WHAT TO PRODUCE:
Go through the records below and copy out every line holding "sbom解析工具".

== THE RECORDS

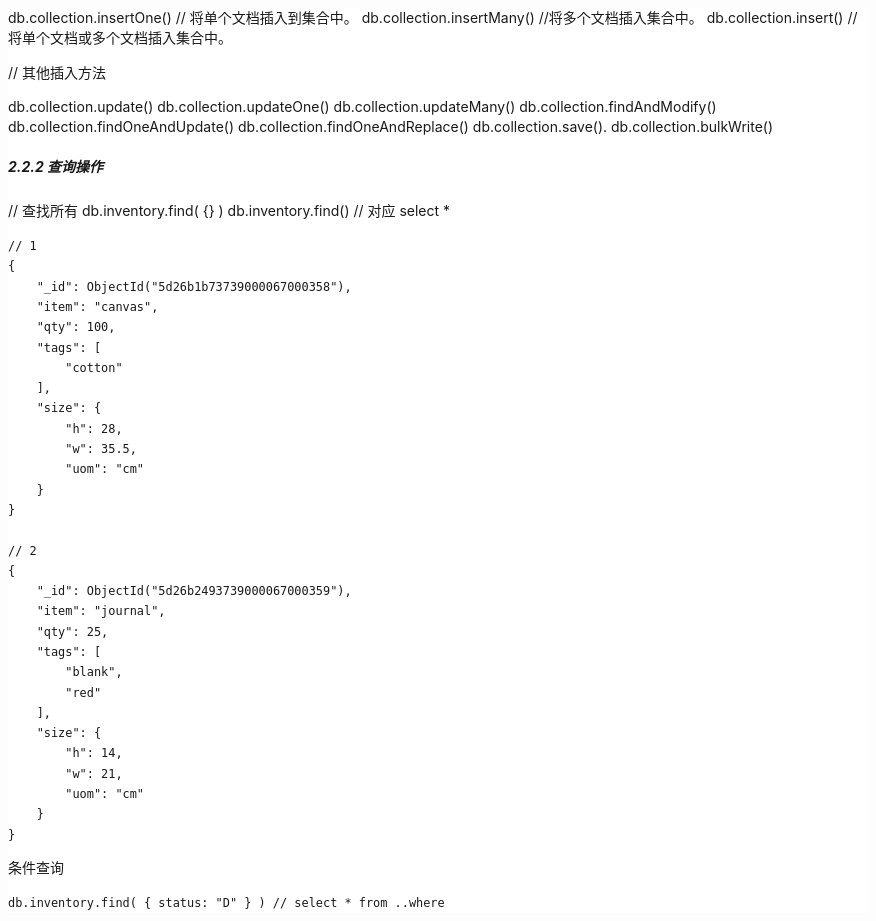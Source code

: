 db.collection.insertOne()	// 将单个文档插入到集合中。
db.collection.insertMany()	//将多个文档插入集合中。
db.collection.insert() // 将单个文档或多个文档插入集合中。

// 其他插入方法

db.collection.update() 
db.collection.updateOne()
db.collection.updateMany()
db.collection.findAndModify() 
db.collection.findOneAndUpdate() 
db.collection.findOneAndReplace() 
db.collection.save().
db.collection.bulkWrite()

##### 2.2.2 查询操作
// 查找所有
db.inventory.find( {} )
db.inventory.find()  // 对应 select *

```
// 1
{
    "_id": ObjectId("5d26b1b73739000067000358"),
    "item": "canvas",
    "qty": 100,
    "tags": [
        "cotton"
    ],
    "size": {
        "h": 28,
        "w": 35.5,
        "uom": "cm"
    }
}

// 2
{
    "_id": ObjectId("5d26b2493739000067000359"),
    "item": "journal",
    "qty": 25,
    "tags": [
        "blank",
        "red"
    ],
    "size": {
        "h": 14,
        "w": 21,
        "uom": "cm"
    }
}
```
条件查询
```
db.inventory.find( { status: "D" } ) // select * from ..where 
```
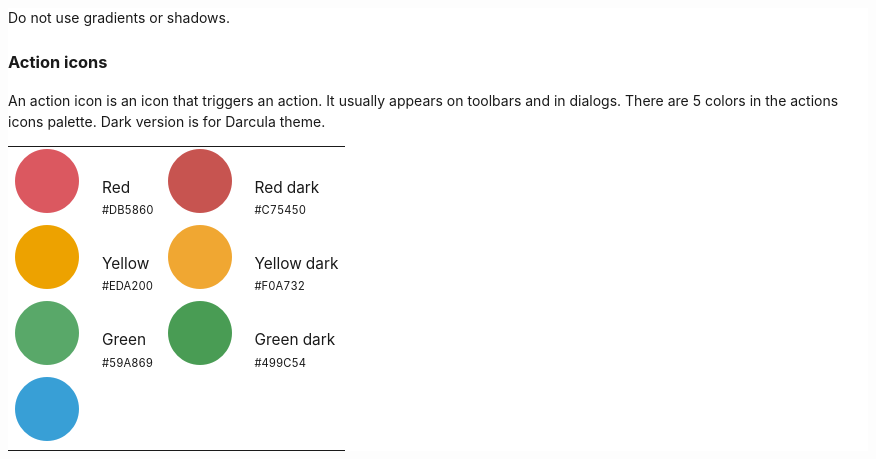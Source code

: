 Do not use gradients or shadows.

### Action icons

An action icon is an icon that triggers an action. It usually appears on toolbars and in dialogs.
There are 5 colors in the actions icons palette. Dark version is for Darcula theme.

[//]: # (<note>Download a <a href="../../../images/ui/icons/Icons template.sketch" download>Sketch file</a> with the&nbsp;color palette.</note>)


<table>
    <tr>
        <td> <img src="../../../images/ui/icons/action/red.png" /> </td>
        <td style="padding-top: 30px; padding-left: 16px"> <span style="font-size: 110%"> Red </span> <br/> <span style="font-size: 80%">#DB5860 </span></td>
        <td> <img src="../../../images/ui/icons/action/red_dark.png" /> </td>
        <td style="padding-top: 30px; padding-left: 16px"> <span style="font-size: 110%"> Red dark </span> <br/> <span style="font-size: 80%">#C75450 </span></td>
    </tr>
    <tr>
        <td> <img src="../../../images/ui/icons/action/yellow.png" /> </td>
        <td style="padding-top: 30px; padding-left: 16px"> <span style="font-size: 110%"> Yellow </span> <br/> <span style="font-size: 80%">#EDA200 </span></td>
        <td> <img src="../../../images/ui/icons/action/yellow_dark.png" /> </td>
        <td style="padding-top: 30px; padding-left: 16px"> <span style="font-size: 110%"> Yellow dark </span> <br/> <span style="font-size: 80%">#F0A732 </span></td>
    </tr>
    <tr>
        <td> <img src="../../../images/ui/icons/action/green.png" /> </td>
        <td style="padding-top: 30px; padding-left: 16px"> <span style="font-size: 110%"> Green </span> <br/> <span style="font-size: 80%">#59A869 </span></td>
        <td> <img src="../../../images/ui/icons/action/green_dark.png" /> </td>
        <td style="padding-top: 30px; padding-left: 16px"> <span style="font-size: 110%"> Green dark </span> <br/> <span style="font-size: 80%">#499C54 </span></td>
    </tr>
    <tr>
        <td> <img src="../../../images/ui/icons/action/blue.png" /> </td>
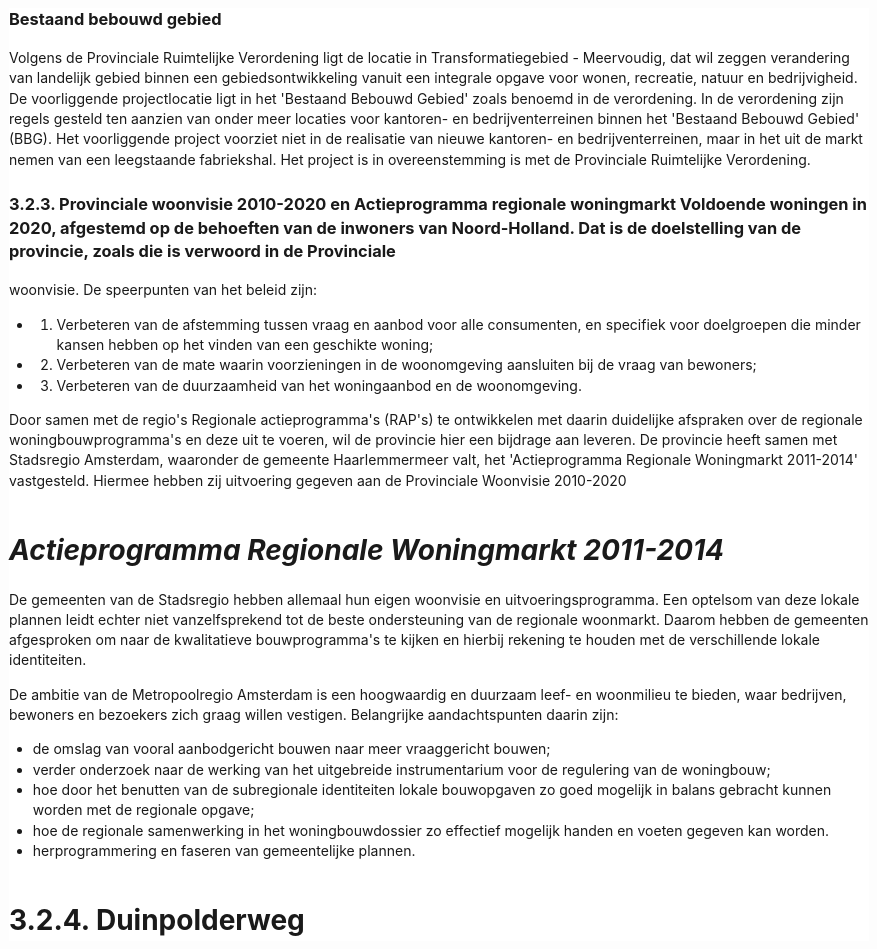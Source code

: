 ### Bestaand bebouwd gebied

Volgens de Provinciale Ruimtelijke Verordening ligt de locatie in Transformatiegebied - Meervoudig, dat wil zeggen verandering van landelijk gebied binnen een gebiedsontwikkeling vanuit een integrale opgave voor wonen, recreatie, natuur en bedrijvigheid. De voorliggende projectlocatie ligt in het 'Bestaand Bebouwd Gebied' zoals benoemd in de verordening. In de verordening zijn regels gesteld ten aanzien van onder meer locaties voor kantoren- en bedrijventerreinen binnen het 'Bestaand Bebouwd Gebied' (BBG). Het voorliggende project voorziet niet in de realisatie van nieuwe kantoren- en bedrijventerreinen, maar in het uit de markt nemen van een leegstaande fabriekshal. Het project is in overeenstemming is met de Provinciale Ruimtelijke Verordening.

### **3.2.3. Provinciale woonvisie 2010-2020 en Actieprogramma regionale woningmarkt** Voldoende woningen in 2020, afgestemd op de behoeften van de inwoners van Noord-Holland. Dat is de doelstelling van de provincie, zoals die is verwoord in de Provinciale

woonvisie. De speerpunten van het beleid zijn:

- 1. Verbeteren van de afstemming tussen vraag en aanbod voor alle consumenten, en specifiek voor doelgroepen die minder kansen hebben op het vinden van een geschikte woning;
- 2. Verbeteren van de mate waarin voorzieningen in de woonomgeving aansluiten bij de vraag van bewoners;
- 3. Verbeteren van de duurzaamheid van het woningaanbod en de woonomgeving.

Door samen met de regio's Regionale actieprogramma's (RAP's) te ontwikkelen met daarin duidelijke afspraken over de regionale woningbouwprogramma's en deze uit te voeren, wil de provincie hier een bijdrage aan leveren. De provincie heeft samen met Stadsregio Amsterdam, waaronder de gemeente Haarlemmermeer valt, het 'Actieprogramma Regionale Woningmarkt 2011-2014' vastgesteld. Hiermee hebben zij uitvoering gegeven aan de Provinciale Woonvisie 2010-2020

# *Actieprogramma Regionale Woningmarkt 2011-2014*

De gemeenten van de Stadsregio hebben allemaal hun eigen woonvisie en uitvoeringsprogramma. Een optelsom van deze lokale plannen leidt echter niet vanzelfsprekend tot de beste ondersteuning van de regionale woonmarkt. Daarom hebben de gemeenten afgesproken om naar de kwalitatieve bouwprogramma's te kijken en hierbij rekening te houden met de verschillende lokale identiteiten.

De ambitie van de Metropoolregio Amsterdam is een hoogwaardig en duurzaam leef- en woonmilieu te bieden, waar bedrijven, bewoners en bezoekers zich graag willen vestigen. Belangrijke aandachtspunten daarin zijn:

- de omslag van vooral aanbodgericht bouwen naar meer vraaggericht bouwen;
- verder onderzoek naar de werking van het uitgebreide instrumentarium voor de regulering van de woningbouw;
- hoe door het benutten van de subregionale identiteiten lokale bouwopgaven zo goed mogelijk in balans gebracht kunnen worden met de regionale opgave;
- hoe de regionale samenwerking in het woningbouwdossier zo effectief mogelijk handen en voeten gegeven kan worden.
- herprogrammering en faseren van gemeentelijke plannen.

# **3.2.4. Duinpolderweg**
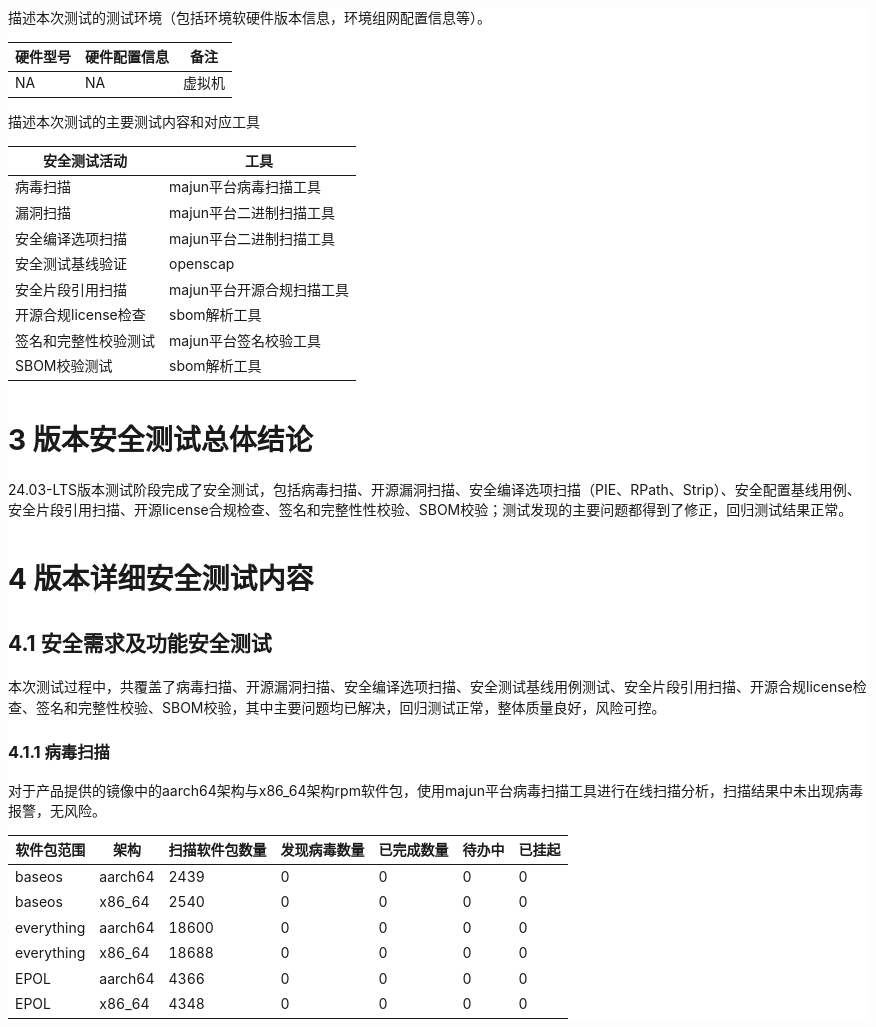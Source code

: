 描述本次测试的测试环境（包括环境软硬件版本信息，环境组网配置信息等）。

| 硬件型号 | 硬件配置信息 | 备注 |
| -------- | ------------ | ---- |
|   NA     |      NA      |  虚拟机  |

 描述本次测试的主要测试内容和对应工具

| 安全测试活动            | 工具 |
| ----------------------- | ---- |
| 病毒扫描                |   majun平台病毒扫描工具   |
| 漏洞扫描                |   majun平台二进制扫描工具   |
| 安全编译选项扫描        |   majun平台二进制扫描工具   |
| 安全测试基线验证        |          openscap            |
| 安全片段引用扫描        |   majun平台开源合规扫描工具 |
| 开源合规license检查    |         sbom解析工具        |
| 签名和完整性校验测试    |   majun平台签名校验工具     |
| SBOM校验测试            |         sbom解析工具        |



# 3   版本安全测试总体结论

24.03-LTS版本测试阶段完成了安全测试，包括病毒扫描、开源漏洞扫描、安全编译选项扫描（PIE、RPath、Strip）、安全配置基线用例、安全片段引用扫描、开源license合规检查、签名和完整性性校验、SBOM校验；测试发现的主要问题都得到了修正，回归测试结果正常。


# 4   版本详细安全测试内容

## 4.1   安全需求及功能安全测试
本次测试过程中，共覆盖了病毒扫描、开源漏洞扫描、安全编译选项扫描、安全测试基线用例测试、安全片段引用扫描、开源合规license检查、签名和完整性校验、SBOM校验，其中主要问题均已解决，回归测试正常，整体质量良好，风险可控。

### 4.1.1   病毒扫描

对于产品提供的镜像中的aarch64架构与x86_64架构rpm软件包，使用majun平台病毒扫描工具进行在线扫描分析，扫描结果中未出现病毒报警，无风险。

| 软件包范围 | 架构 | 扫描软件包数量 | 发现病毒数量 | 已完成数量 | 待办中 | 已挂起 |
| ---------- | ------ | -------------- | ------------ | ---------- | ------ | ------ |
| baseos |  aarch64 |    2439      |      0       |     0      |    0   |    0   |
| baseos |  x86_64 |   2540      |      0       |     0      |    0   |    0   |
| everything |  aarch64 |    18600      |      0       |     0      |    0   |    0   |
| everything |  x86_64 |   18688      |      0       |     0      |    0   |    0   |
| EPOL       |  aarch64 |   4366       |      0       |     0      |    0   |    0   | 
| EPOL       |  x86_64 |    4348       |      0       |     0      |    0   |    0   |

====

RESULT FOR THIS TASK:
| 开源合规license检查    |         sbom解析工具        |
| SBOM校验测试            |         sbom解析工具        |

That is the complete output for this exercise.